_Dataset_

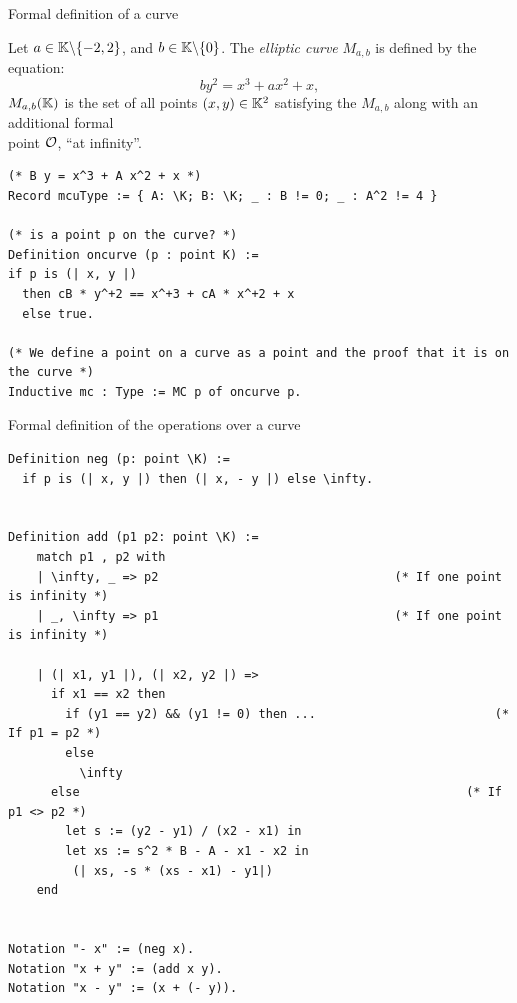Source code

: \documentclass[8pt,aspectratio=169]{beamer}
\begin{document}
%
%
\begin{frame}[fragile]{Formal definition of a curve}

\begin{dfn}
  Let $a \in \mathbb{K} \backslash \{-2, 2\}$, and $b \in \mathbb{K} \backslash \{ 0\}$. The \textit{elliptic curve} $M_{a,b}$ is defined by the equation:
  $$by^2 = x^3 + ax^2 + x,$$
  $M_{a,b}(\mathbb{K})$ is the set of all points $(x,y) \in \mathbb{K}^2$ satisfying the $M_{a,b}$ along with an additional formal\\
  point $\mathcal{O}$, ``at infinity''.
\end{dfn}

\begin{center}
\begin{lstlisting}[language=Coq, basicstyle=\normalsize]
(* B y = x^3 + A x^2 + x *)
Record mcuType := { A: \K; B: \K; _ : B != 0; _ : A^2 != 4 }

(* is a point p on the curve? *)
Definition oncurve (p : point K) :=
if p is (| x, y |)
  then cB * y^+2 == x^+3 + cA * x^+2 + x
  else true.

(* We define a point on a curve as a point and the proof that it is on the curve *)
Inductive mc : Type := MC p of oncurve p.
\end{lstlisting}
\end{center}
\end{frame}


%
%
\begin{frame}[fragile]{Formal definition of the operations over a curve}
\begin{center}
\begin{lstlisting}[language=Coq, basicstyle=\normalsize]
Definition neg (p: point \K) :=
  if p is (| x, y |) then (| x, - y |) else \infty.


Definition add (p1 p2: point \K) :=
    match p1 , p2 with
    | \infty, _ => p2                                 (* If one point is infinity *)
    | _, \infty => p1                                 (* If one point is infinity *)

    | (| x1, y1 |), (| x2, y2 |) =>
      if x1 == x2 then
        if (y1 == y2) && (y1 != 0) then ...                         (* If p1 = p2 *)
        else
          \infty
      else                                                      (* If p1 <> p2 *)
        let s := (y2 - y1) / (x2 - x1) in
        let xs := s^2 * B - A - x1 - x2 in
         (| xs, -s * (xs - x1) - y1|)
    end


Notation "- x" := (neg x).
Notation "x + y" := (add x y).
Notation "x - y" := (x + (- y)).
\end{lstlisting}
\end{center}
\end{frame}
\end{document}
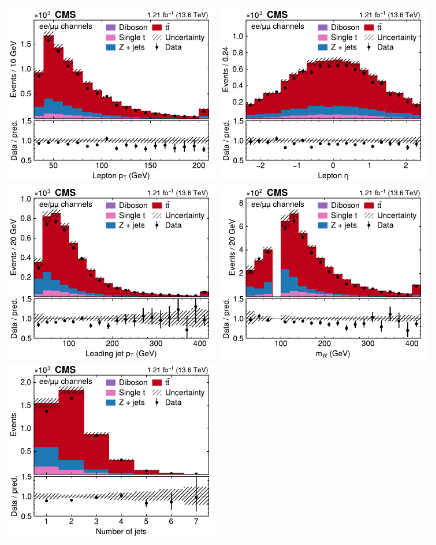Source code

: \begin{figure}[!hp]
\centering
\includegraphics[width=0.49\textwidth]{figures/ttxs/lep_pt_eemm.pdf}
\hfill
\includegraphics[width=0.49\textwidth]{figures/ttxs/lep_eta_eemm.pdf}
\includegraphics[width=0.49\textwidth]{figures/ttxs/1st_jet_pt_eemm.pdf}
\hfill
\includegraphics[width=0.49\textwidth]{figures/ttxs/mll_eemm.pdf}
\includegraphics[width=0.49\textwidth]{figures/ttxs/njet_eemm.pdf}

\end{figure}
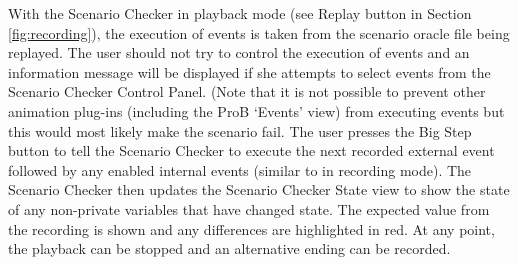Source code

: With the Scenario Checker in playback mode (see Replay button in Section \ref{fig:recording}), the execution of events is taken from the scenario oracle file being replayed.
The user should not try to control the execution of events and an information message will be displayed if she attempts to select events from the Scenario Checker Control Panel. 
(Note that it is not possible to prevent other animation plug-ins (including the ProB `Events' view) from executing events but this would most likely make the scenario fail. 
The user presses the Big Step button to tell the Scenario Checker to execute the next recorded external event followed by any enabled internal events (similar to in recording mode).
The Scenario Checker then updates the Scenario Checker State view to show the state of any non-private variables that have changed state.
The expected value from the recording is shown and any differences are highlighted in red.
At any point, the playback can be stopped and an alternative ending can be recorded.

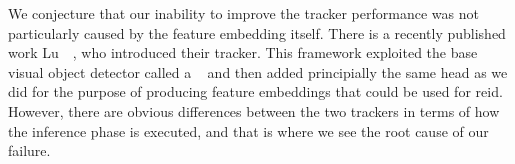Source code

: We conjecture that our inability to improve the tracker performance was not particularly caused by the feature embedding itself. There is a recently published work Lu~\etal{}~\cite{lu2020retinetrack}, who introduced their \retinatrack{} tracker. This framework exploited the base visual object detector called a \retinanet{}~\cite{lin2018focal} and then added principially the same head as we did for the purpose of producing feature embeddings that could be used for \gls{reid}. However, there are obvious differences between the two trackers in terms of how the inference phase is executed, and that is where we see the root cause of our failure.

_What to work on_
Leaving the pictures out, give back each line above exactly.

_Answer to the exercise_
Source code

: \documentclass[8pt,aspectratio=169]{beamer}
\begin{document}
%
%
\begin{frame}[fragile]{Formal definition of a curve}

\begin{dfn}
  Let $a \in \mathbb{K} \backslash \{-2, 2\}$, and $b \in \mathbb{K} \backslash \{ 0\}$. The \textit{elliptic curve} $M_{a,b}$ is defined by the equation:
  $$by^2 = x^3 + ax^2 + x,$$
  $M_{a,b}(\mathbb{K})$ is the set of all points $(x,y) \in \mathbb{K}^2$ satisfying the $M_{a,b}$ along with an additional formal\\
  point $\mathcal{O}$, ``at infinity''.
\end{dfn}

\begin{center}
\begin{lstlisting}[language=Coq, basicstyle=\normalsize]
(* B y = x^3 + A x^2 + x *)
Record mcuType := { A: \K; B: \K; _ : B != 0; _ : A^2 != 4 }

(* is a point p on the curve? *)
Definition oncurve (p : point K) :=
if p is (| x, y |)
  then cB * y^+2 == x^+3 + cA * x^+2 + x
  else true.

(* We define a point on a curve as a point and the proof that it is on the curve *)
Inductive mc : Type := MC p of oncurve p.
\end{lstlisting}
\end{center}
\end{frame}


%
%
\begin{frame}[fragile]{Formal definition of the operations over a curve}
\begin{center}
\begin{lstlisting}[language=Coq, basicstyle=\normalsize]
Definition neg (p: point \K) :=
  if p is (| x, y |) then (| x, - y |) else \infty.


Definition add (p1 p2: point \K) :=
    match p1 , p2 with
    | \infty, _ => p2                                 (* If one point is infinity *)
    | _, \infty => p1                                 (* If one point is infinity *)

    | (| x1, y1 |), (| x2, y2 |) =>
      if x1 == x2 then
        if (y1 == y2) && (y1 != 0) then ...                         (* If p1 = p2 *)
        else
          \infty
      else                                                      (* If p1 <> p2 *)
        let s := (y2 - y1) / (x2 - x1) in
        let xs := s^2 * B - A - x1 - x2 in
         (| xs, -s * (xs - x1) - y1|)
    end


Notation "- x" := (neg x).
Notation "x + y" := (add x y).
Notation "x - y" := (x + (- y)).
\end{lstlisting}
\end{center}
\end{frame}
\end{document}
Source code

: \begin{figure}[!hp]
\centering
\includegraphics[width=0.49\textwidth]{figures/ttxs/lep_pt_eemm.pdf}
\hfill
\includegraphics[width=0.49\textwidth]{figures/ttxs/lep_eta_eemm.pdf}
\includegraphics[width=0.49\textwidth]{figures/ttxs/1st_jet_pt_eemm.pdf}
\hfill
\includegraphics[width=0.49\textwidth]{figures/ttxs/mll_eemm.pdf}
\includegraphics[width=0.49\textwidth]{figures/ttxs/njet_eemm.pdf}

\end{figure}
Source code

: With the Scenario Checker in playback mode (see Replay button in Section \ref{fig:recording}), the execution of events is taken from the scenario oracle file being replayed.
The user should not try to control the execution of events and an information message will be displayed if she attempts to select events from the Scenario Checker Control Panel. 
(Note that it is not possible to prevent other animation plug-ins (including the ProB `Events' view) from executing events but this would most likely make the scenario fail. 
The user presses the Big Step button to tell the Scenario Checker to execute the next recorded external event followed by any enabled internal events (similar to in recording mode).
The Scenario Checker then updates the Scenario Checker State view to show the state of any non-private variables that have changed state.
The expected value from the recording is shown and any differences are highlighted in red.
At any point, the playback can be stopped and an alternative ending can be recorded.

Source code

: We conjecture that our inability to improve the tracker performance was not particularly caused by the feature embedding itself. There is a recently published work Lu~\etal{}~\cite{lu2020retinetrack}, who introduced their \retinatrack{} tracker. This framework exploited the base visual object detector called a \retinanet{}~\cite{lin2018focal} and then added principially the same head as we did for the purpose of producing feature embeddings that could be used for \gls{reid}. However, there are obvious differences between the two trackers in terms of how the inference phase is executed, and that is where we see the root cause of our failure.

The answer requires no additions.